» Problem to work on
Starting at the top line, print the entries below exactly as they are and skip every picture.

» Excerpted records
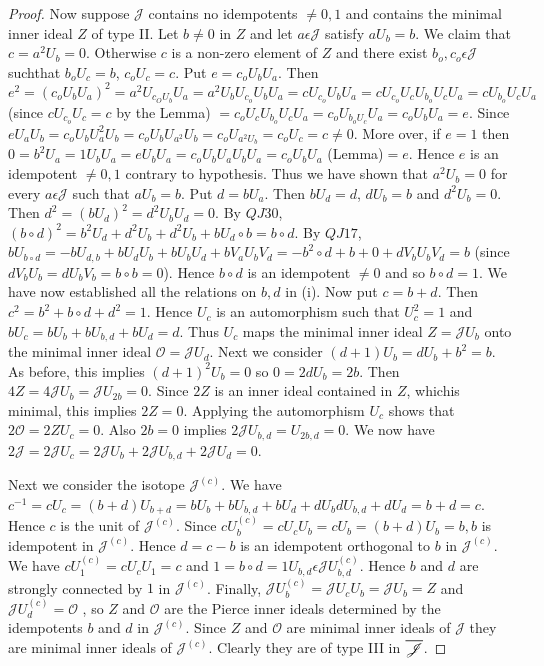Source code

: \begin{proof}
Now suppose $\mathscr{J}$ contains no idempotents $\neq 0,1$ and
contains the minimal inner ideal $Z$ of type II. Let
$b\neq  0$ in $Z$ and let $a\epsilon \mathscr{J}$ satisfy
$aU_b=b$. We claim that $c=a^{2}U_b=0$. Otherwise $c$ is a non-zero
element of $Z$ and there exist $b_o,c_o\epsilon
\mathscr{J}$ suchthat $b_oU_c=b$, $c_oU_c=c$. Put $e=c_oU_bU_a$. Then
$e^{2}=(c_oU_bU_a)^{2}=a^{2}U_{c_OU_b}U_a=a^{2}U_bU_{c_{o}}U_bU_a=cU_{c_o}U_bU_a=cU_{c_o}
U_cU_{b_o}U_cU_a=cU_{b_o}U_cU_a$
(since $cU_{c_o}U_c=c$ by the Lemma)
$=c_oU_cU_{b_o}U_cU_a=c_oU_{b_oU_c}U_a=c_oU_bU_a=e$. Since
$eU_aU_b=c_oU_bU^{2}_aU_b=c_oU_bU_{a^{2}}U_b=c_oU_{a^{2}U_b}=c_oU_c=c\neq0$. More
over, if $e=1$ then
$0=b^{2}U_a=1U_bU_a=eU_bU_a=c_oU_bU_aU_bU_a=c_oU_bU_a$
(Lemma)$=e$. Hence $e$ is an idempotent $\neq 0,1$ contrary to
hypothesis. Thus we have shown that $a^{2}U_b=0$ for every $a\epsilon
\mathscr{J}$ such that $aU_b=b$. Put $d=bU_a$. Then $bU_d=d$, $dU_b=b$
and $d^{2}U_b=0$. Then $d^{2}=(bU_d)^{2}=d^{2}U_bU_d=0$. By $QJ 30$,
$(b\circ d)^{2}=b^{2}U_d+d^{2}U_b+d^{2}U_b+bU_d\circ b= b\circ d$. By
$QJ 17$, $bU_{b\circ
  d}=-bU_{d,b}+bU_dU_b+bU_bU_d+bV_aU_bV_d=-b^{2}\circ d+
b+0+dV_bU_bV_d=b$ (since $dV_bU_b=dU_bV_b=b\circ b=0$). Hence $b\circ
d$ is an idempotent $\neq 0$ and so $b\circ d=1$. We have now
established all the relations on $b,d$ in (i). Now put $c=b+d$. Then
$c^{2}=b^{2}+b\circ d+d^{2}=1$. Hence $U_c$ is an automorphism such
that $U^{2}_c=1$ and $bU_c=bU_b+bU_{b,d}+ bU_d=d$. Thus $U_c$ maps the
minimal inner ideal $Z=\mathscr{J}U_b$ onto the minimal
inner ideal $\mathscr{O}=\mathscr{J} U_d$. Next we consider
$(d+1)U_b=dU_b+b^{2}=b$. As before, this implies $(d+1)^{2}U_b=0$ so
$0=2dU_b=2b$. Then $4Z=4\mathscr{J} U_b=\mathscr{J}
U_{2b}=0$. Since $2Z$ is an inner ideal contained in
$Z$, which\pageoriginale is minimal, this implies
$2Z=0$. Applying the automorphism $U_c$ shows that
$2\mathscr{O}=2ZU_c=0$. Also $2b=0$ implies
$2\mathscr{J}U_{b,d}=U_{2b,d}=0$. We now have
$2\mathscr{J}=2\mathscr{J}U_c=2\mathscr{J}U_b+2\mathscr{J}U_{b,d}+2\mathscr{J}U_d=0$.

Next we consider the isotope $\mathscr{J}^{(c)}$. We have
$c^{-1}=cU_c=(b+d)U_{b+d}=bU_b+bU_{b,d}+bU_d+dU_bdU_{b,d}+dU_d=b+d=c$. Hence
$c$ is the unit of $\mathscr{J}^{(c)}$. Since
$cU^{(c)}_b=cU_cU_b=cU_b=(b+d)U_b=b,b$ is idempotent in
$\mathscr{J}^{(c)}$. Hence $d=c-b$ is an idempotent orthogonal to $b$
in $\mathscr{J}^{(c)}$. We have $cU^{(c)}_1=cU_cU_1=c$ and $1=b\circ
d=1U_{b,d}\epsilon \mathscr{J}U_{b,d}^{(c)}$. Hence $b$ and $d$ are
strongly connected by $1$ in $\mathscr{J}^{(c)}$. Finally,
$\mathscr{J}U^{(c)}_b=\mathscr{J}U_cU_b=\mathscr{J}U_b=Z$
and $\mathscr{J}U^{(c)}_d=\mathscr{O}$ , so $Z$ and
$\mathscr{O}$ are the Pierce inner ideals determined by the idempotents
$b$ and $d$ in $\mathscr{J}^{(c)}$. Since $Z$ and
$\mathscr{O}$ are minimal inner ideals of $\mathscr{J}$ they are
minimal inner ideals of $\mathscr{J}^{(c)}$. Clearly they are of type
III in $\overline{\mathscr{J}}$.


\end{proof}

» Answer for the task
Source code

: \begin{proof}
Now suppose $\mathscr{J}$ contains no idempotents $\neq 0,1$ and
contains the minimal inner ideal $Z$ of type II. Let
$b\neq  0$ in $Z$ and let $a\epsilon \mathscr{J}$ satisfy
$aU_b=b$. We claim that $c=a^{2}U_b=0$. Otherwise $c$ is a non-zero
element of $Z$ and there exist $b_o,c_o\epsilon
\mathscr{J}$ suchthat $b_oU_c=b$, $c_oU_c=c$. Put $e=c_oU_bU_a$. Then
$e^{2}=(c_oU_bU_a)^{2}=a^{2}U_{c_OU_b}U_a=a^{2}U_bU_{c_{o}}U_bU_a=cU_{c_o}U_bU_a=cU_{c_o}
U_cU_{b_o}U_cU_a=cU_{b_o}U_cU_a$
(since $cU_{c_o}U_c=c$ by the Lemma)
$=c_oU_cU_{b_o}U_cU_a=c_oU_{b_oU_c}U_a=c_oU_bU_a=e$. Since
$eU_aU_b=c_oU_bU^{2}_aU_b=c_oU_bU_{a^{2}}U_b=c_oU_{a^{2}U_b}=c_oU_c=c\neq0$. More
over, if $e=1$ then
$0=b^{2}U_a=1U_bU_a=eU_bU_a=c_oU_bU_aU_bU_a=c_oU_bU_a$
(Lemma)$=e$. Hence $e$ is an idempotent $\neq 0,1$ contrary to
hypothesis. Thus we have shown that $a^{2}U_b=0$ for every $a\epsilon
\mathscr{J}$ such that $aU_b=b$. Put $d=bU_a$. Then $bU_d=d$, $dU_b=b$
and $d^{2}U_b=0$. Then $d^{2}=(bU_d)^{2}=d^{2}U_bU_d=0$. By $QJ 30$,
$(b\circ d)^{2}=b^{2}U_d+d^{2}U_b+d^{2}U_b+bU_d\circ b= b\circ d$. By
$QJ 17$, $bU_{b\circ
  d}=-bU_{d,b}+bU_dU_b+bU_bU_d+bV_aU_bV_d=-b^{2}\circ d+
b+0+dV_bU_bV_d=b$ (since $dV_bU_b=dU_bV_b=b\circ b=0$). Hence $b\circ
d$ is an idempotent $\neq 0$ and so $b\circ d=1$. We have now
established all the relations on $b,d$ in (i). Now put $c=b+d$. Then
$c^{2}=b^{2}+b\circ d+d^{2}=1$. Hence $U_c$ is an automorphism such
that $U^{2}_c=1$ and $bU_c=bU_b+bU_{b,d}+ bU_d=d$. Thus $U_c$ maps the
minimal inner ideal $Z=\mathscr{J}U_b$ onto the minimal
inner ideal $\mathscr{O}=\mathscr{J} U_d$. Next we consider
$(d+1)U_b=dU_b+b^{2}=b$. As before, this implies $(d+1)^{2}U_b=0$ so
$0=2dU_b=2b$. Then $4Z=4\mathscr{J} U_b=\mathscr{J}
U_{2b}=0$. Since $2Z$ is an inner ideal contained in
$Z$, which\pageoriginale is minimal, this implies
$2Z=0$. Applying the automorphism $U_c$ shows that
$2\mathscr{O}=2ZU_c=0$. Also $2b=0$ implies
$2\mathscr{J}U_{b,d}=U_{2b,d}=0$. We now have
$2\mathscr{J}=2\mathscr{J}U_c=2\mathscr{J}U_b+2\mathscr{J}U_{b,d}+2\mathscr{J}U_d=0$.

Next we consider the isotope $\mathscr{J}^{(c)}$. We have
$c^{-1}=cU_c=(b+d)U_{b+d}=bU_b+bU_{b,d}+bU_d+dU_bdU_{b,d}+dU_d=b+d=c$. Hence
$c$ is the unit of $\mathscr{J}^{(c)}$. Since
$cU^{(c)}_b=cU_cU_b=cU_b=(b+d)U_b=b,b$ is idempotent in
$\mathscr{J}^{(c)}$. Hence $d=c-b$ is an idempotent orthogonal to $b$
in $\mathscr{J}^{(c)}$. We have $cU^{(c)}_1=cU_cU_1=c$ and $1=b\circ
d=1U_{b,d}\epsilon \mathscr{J}U_{b,d}^{(c)}$. Hence $b$ and $d$ are
strongly connected by $1$ in $\mathscr{J}^{(c)}$. Finally,
$\mathscr{J}U^{(c)}_b=\mathscr{J}U_cU_b=\mathscr{J}U_b=Z$
and $\mathscr{J}U^{(c)}_d=\mathscr{O}$ , so $Z$ and
$\mathscr{O}$ are the Pierce inner ideals determined by the idempotents
$b$ and $d$ in $\mathscr{J}^{(c)}$. Since $Z$ and
$\mathscr{O}$ are minimal inner ideals of $\mathscr{J}$ they are
minimal inner ideals of $\mathscr{J}^{(c)}$. Clearly they are of type
III in $\overline{\mathscr{J}}$.


\end{proof}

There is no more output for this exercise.